We stopped at the Pig and Whistle Restaurant in Olinda for lunch. We started with a pone of Cob Bread followed by Pumpkin & Sweet Potato Soup (very thick with a few onion greens). My wife had Wild Mushroom Risotto (rice with mushrooms). I had battered white fish and chips. Good food, but slow service.

It's amazing how your stuff expands over time. When we came to Australia we had 2 duffel bags (60 and 65 lbs), 2 carry on bags, and a computer bag. Today we had to get everything back in those bags. We left about a duffel bag of stuff for our hosts to use or give away including 12 books, 2 insulated picnic bags, 2 beach towels, 2 green eco-shopping bags, 2 umbrellas and ponchos, clothes, and all our cooking utensils, storage boxes, and unused food items. We also threw away about a duffel bag full of stuff. Where does it all come from? It still took us both to get the bags zipped.
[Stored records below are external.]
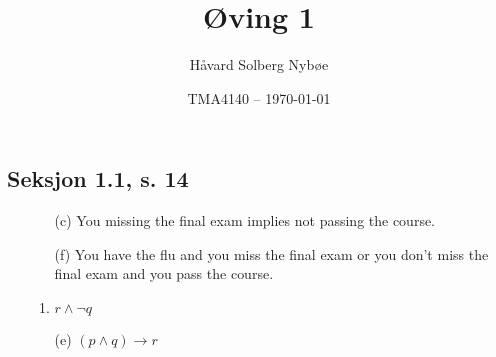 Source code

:\documentclass[a4paper, 12pt]{article}  %
\title{Øving 1}               %
\author{Håvard Solberg Nybøe}           %
\date{TMA4140 -- \today}                    %
\newcommand{\rarr}{\rightarrow}
\begin{document}
\maketitle

\subsection*{Seksjon 1.1, s. 14}
\begin{enumerate}
    \item [\boxed{14}]
          \begin{enumerate}
              \item [(c)] You missing the final exam implies not passing the course.
              \item [(f)] You have the flu and you miss the final exam or you don't miss the final exam and you pass the course.
          \end{enumerate}
    \item [\boxed{16}]
          \begin{enumerate}
              \item $r \land \neg q$
              \item [(e)] $(p \land q) \rarr r$
          \end{enumerate}
\end{enumerate}
\end{document}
flowersOn Feb 13 we got our new Toyota Camry from Apollo near the Melbourne Airport and were off by 1:30pm. Somehow we managed to blunder thru a maze of traffic circles and get on the Western Ring Road going SW. The rest of the drive was uneventful, except for some heavy rain. We stopped at a Safeway somewhere along the road to begin restocking for the rest of the trip. We arrived at the Melba Gully Cottage Flower Farm B&B in Lavers Hill at 5:30pm. We were stunned by the array of flowers that greeted us -- heaps and stacks of dahlias -- snowball dahlias, football dahlias, dinner plate dahlias, etc -- you would have to see it to believe it. And Birds -- we saw 2 new ones this evening; i.e. Gang-gang Cockatoos, and Rufous Bristlebirds. Both birds are rare and normally very hard to find, but they are residents here. The B&B has an eclectic assortment of antiques. Most of it has been passed down thru Virginia's family. Their oldest pieces are two William the 4th chairs and a Chiffonier. We drove back to town for dinner at the local Pub (the only place with food around here). We started with a thick and hearty Pumpkin & Fennel soup, and Turkish bread with cheese and pine nut pesto. For the main event my wife had fried Calamari with chips (the Calamari was huge -- they looked like jumbo onion rings). The Calamari was local and tasted great. They had a mango sauce for dipping the Calamari. I had a steak with peppercorn sauce resting on mashed potatoes, field corn and broccoli. Beautiful!

The rest of the evening was spent unpacking and repacking -- interrupted by a few trips to the gardens for flower and bird watching with our hosts Bob and Virginia.

On Feb 14 we woke-up in a dense fog. We watched the Rufous Bristlebirds dart around the dahlia beds picking off bugs and scratching for worms.

For Br we had jam tasting. Virginia makes homemade jam from the berries and fruit on the farm. We had Red Current Jelly, Red Raspberry Jam, Crabapple Jelly, Jostaberry Jam, and Brambleberry Jam. For my tea Virginia had raw honey from her Father's beehives. The milk came fresh from a local farmer.

The B&B generates all their electricity from solar panels and a windmill. The water comes from two gigantic water tanks -- both are full from the recent rains.